The results of the first human feasibility study of the flicker treatment are promising
For the past few years, Annabelle Singer and her collaborators have been using flickering lights and sound to treat mouse models of Alzheimer’s disease, and they’ve seen some dramatic results. Now they have results from the first human feasibility study of the flicker treatment, and they’re promising, with Qiliang He, a postdoctoral fellow in the School of Psychology, serving as first author for the study. “We looked at safety, tolerance, and adherence, and several different biological outcomes, and the results were excellent — better than we expected,” said Singer, assistant professor in the Wallace H. Coulter Department of Biomedical Engineering at Georgia Tech and Emory. Singer shared preliminary results of the feasibility study in October at the American Neurological Association annual meeting. Now she is a corresponding author with Emory neurology researcher James Lah of a paper outlining their findings in the journal Alzheimer’s & Dementia: Translational Research & Clinical Interventions.
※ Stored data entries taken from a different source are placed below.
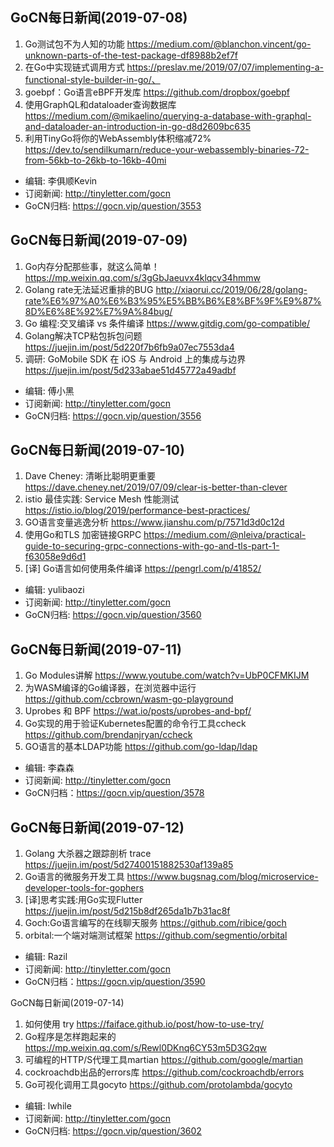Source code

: ## GoCN每日新闻(2019-07-08)

1. Go测试包不为人知的功能 https://medium.com/@blanchon.vincent/go-unknown-parts-of-the-test-package-df8988b2ef7f
2. 在Go中实现链式调用方式 https://preslav.me/2019/07/07/implementing-a-functional-style-builder-in-go/、
3. goebpf：Go语言eBPF开发库 https://github.com/dropbox/goebpf
4. 使用GraphQL和dataloader查询数据库 https://medium.com/@mikaelino/querying-a-database-with-graphql-and-dataloader-an-introduction-in-go-d8d2609bc635
5. 利用TinyGo将你的WebAssembly体积缩减72% https://dev.to/sendilkumarn/reduce-your-webassembly-binaries-72-from-56kb-to-26kb-to-16kb-40mi

- 编辑: 李俱顺Kevin
- 订阅新闻: http://tinyletter.com/gocn
- GoCN归档: https://gocn.vip/question/3553

## GoCN每日新闻(2019-07-09)

1. Go内存分配那些事，就这么简单！https://mp.weixin.qq.com/s/3gGbJaeuvx4klqcv34hmmw
2. Golang rate无法延迟重排的BUG http://xiaorui.cc/2019/06/28/golang-rate%E6%97%A0%E6%B3%95%E5%BB%B6%E8%BF%9F%E9%87%8D%E6%8E%92%E7%9A%84bug/
3. Go 编程:交叉编译 vs 条件编译  https://www.gitdig.com/go-compatible/
4. Golang解决TCP粘包拆包问题 https://juejin.im/post/5d220f7b6fb9a07ec7553da4
5. 调研: GoMobile SDK 在 iOS 与 Android 上的集成与边界 https://juejin.im/post/5d233abae51d45772a49adbf

- 编辑: 傅小黑
- 订阅新闻: http://tinyletter.com/gocn
- GoCN归档: https://gocn.vip/question/3556


## GoCN每日新闻(2019-07-10)

1. Dave Cheney: 清晰比聪明更重要 https://dave.cheney.net/2019/07/09/clear-is-better-than-clever
2. istio 最佳实践: Service Mesh 性能测试 https://istio.io/blog/2019/performance-best-practices/
3. GO语言变量逃逸分析 https://www.jianshu.com/p/7571d3d0c12d
4. 使用Go和TLS 加密链接GRPC https://medium.com/@nleiva/practical-guide-to-securing-grpc-connections-with-go-and-tls-part-1-f63058e9d6d1
5. [译] Go语言如何使用条件编译 https://pengrl.com/p/41852/

- 编辑: yulibaozi
- 订阅新闻: http://tinyletter.com/gocn
- GoCN归档: https://gocn.vip/question/3560


## GoCN每日新闻(2019-07-11)

1. Go Modules讲解 https://www.youtube.com/watch?v=UbP0CFMKIJM
2. 为WASM编译的Go编译器，在浏览器中运行 https://github.com/ccbrown/wasm-go-playground
3. Uprobes 和 BPF https://wat.io/posts/uprobes-and-bpf/
4. Go实现的用于验证Kubernetes配置的命令行工具ccheck https://github.com/brendanjryan/ccheck
5. GO语言的基本LDAP功能 https://github.com/go-ldap/ldap

- 编辑: 李森森
- 订阅新闻: http://tinyletter.com/gocn
- GoCN归档：https://gocn.vip/question/3578

## GoCN每日新闻(2019-07-12)

1. Golang 大杀器之跟踪剖析 trace https://juejin.im/post/5d27400151882530af139a85
2. Go语言的微服务开发工具 https://www.bugsnag.com/blog/microservice-developer-tools-for-gophers
3. [译]思考实践:用Go实现Flutter https://juejin.im/post/5d215b8df265da1b7b31ac8f
4. Goch:Go语言编写的在线聊天服务 https://github.com/ribice/goch
5. orbital:一个端对端测试框架 https://github.com/segmentio/orbital

* 编辑: Razil
* 订阅新闻: http://tinyletter.com/gocn
* GoCN归档：https://gocn.vip/question/3590

GoCN每日新闻(2019-07-14)

1. 如何使用 try https://faiface.github.io/post/how-to-use-try/
2. Go程序是怎样跑起来的 https://mp.weixin.qq.com/s/Rewl0DKnq6CY53m5D3G2qw
3. 可编程的HTTP/S代理工具martian https://github.com/google/martian
4. cockroachdb出品的errors库 https://github.com/cockroachdb/errors
5. Go可视化调用工具gocyto https://github.com/protolambda/gocyto

* 编辑: lwhile
* 订阅新闻: http://tinyletter.com/gocn
* GoCN归档: https://gocn.vip/question/3602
The flicker treatment stimulates gamma waves, manipulating neural activity, recruiting the brain’s immune system, and clearing pathogens — in short, waging a successful fight against a progressive disease that still has no cure. Previous research already had shown that sensory areas in the human brain will entrain to flickering stimuli for seconds to hours. But this was the first time Singer and her team were able to test gamma sensory stimulation over an extended period of time. The study included 10 patients with Alzheimer’s-associated mild cognitive impairment, which required them to wear an experimental visor and headphones that exposed one group to light and sound at 40 hertz for an hour a day over eight weeks, and another group for four weeks after a delayed start. “We were able to tune the devices to a level of light and sound that was not only tolerable, but it also successfully provoked an underlying brain response,” Lah said. As they hoped and expected, Singer said, “there was widespread entrainment.” That is, brain activity – in this case, gamma waves – synchronized to the external stimulation.
Gamma waves are associated with high-level cognitive functions, like perception and memory. Disruptions to these waves have been found in various neurological disorders, not just Alzheimer’s. The human feasibility study showed that the gamma flicker treatment was safe and tolerable. And perhaps most surprising, patients followed the full treatment schedule. Adherence rates hovered around 90 percent, with no severe adverse effects reported during the study or the 10-month open label extension (some patients even volunteered to continue being monitored and assessed after the study, though this data wasn’t part of the published research). Some participants reported mild discomfort that could have been flicker related — dizziness, ringing in the ears, and headaches. But overall, Singer said, the device’s safety profile was excellent. She also reported some positive biological outcomes.